BEGIN ENTRIES SHOWN
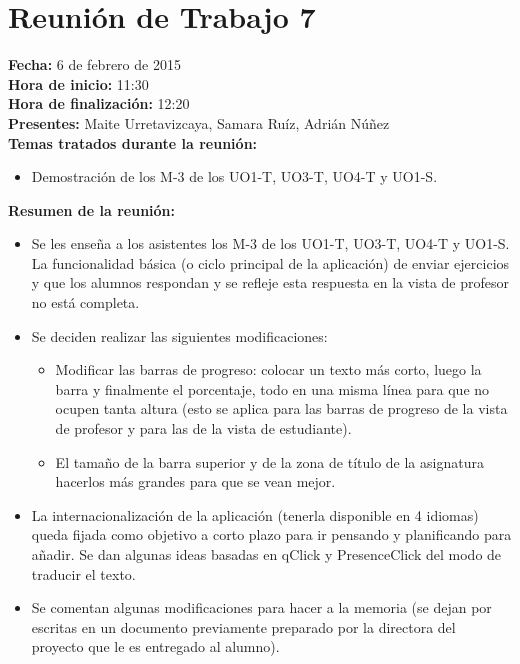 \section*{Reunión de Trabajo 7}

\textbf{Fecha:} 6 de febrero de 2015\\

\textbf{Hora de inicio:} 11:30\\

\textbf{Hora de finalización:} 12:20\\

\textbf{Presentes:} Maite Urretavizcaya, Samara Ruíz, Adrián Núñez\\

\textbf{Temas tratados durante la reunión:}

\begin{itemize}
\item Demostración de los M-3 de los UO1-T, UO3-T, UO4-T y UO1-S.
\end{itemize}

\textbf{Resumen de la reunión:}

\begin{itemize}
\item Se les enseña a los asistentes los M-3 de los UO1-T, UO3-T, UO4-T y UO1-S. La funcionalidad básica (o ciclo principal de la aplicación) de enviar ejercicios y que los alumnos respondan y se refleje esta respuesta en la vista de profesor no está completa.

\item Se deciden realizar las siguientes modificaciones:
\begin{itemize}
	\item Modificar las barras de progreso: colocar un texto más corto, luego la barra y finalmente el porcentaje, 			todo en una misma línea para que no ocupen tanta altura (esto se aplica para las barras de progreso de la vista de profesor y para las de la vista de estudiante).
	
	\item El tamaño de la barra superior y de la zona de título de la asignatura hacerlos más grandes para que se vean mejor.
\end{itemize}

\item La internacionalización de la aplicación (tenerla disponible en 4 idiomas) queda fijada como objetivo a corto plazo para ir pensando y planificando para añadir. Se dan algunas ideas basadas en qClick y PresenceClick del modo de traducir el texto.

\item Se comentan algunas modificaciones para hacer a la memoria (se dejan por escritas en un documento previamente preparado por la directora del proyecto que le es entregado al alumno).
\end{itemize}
END ENTRIES SHOWN
■ **WORK INSTRUCTION**:
Report all lines in the records that include the string "profesor".

■ **WRITTEN RESPONSE**:
\item Se les enseña a los asistentes los M-3 de los UO1-T, UO3-T, UO4-T y UO1-S. La funcionalidad básica (o ciclo principal de la aplicación) de enviar ejercicios y que los alumnos respondan y se refleje esta respuesta en la vista de profesor no está completa.
	\item Modificar las barras de progreso: colocar un texto más corto, luego la barra y finalmente el porcentaje, 			todo en una misma línea para que no ocupen tanta altura (esto se aplica para las barras de progreso de la vista de profesor y para las de la vista de estudiante).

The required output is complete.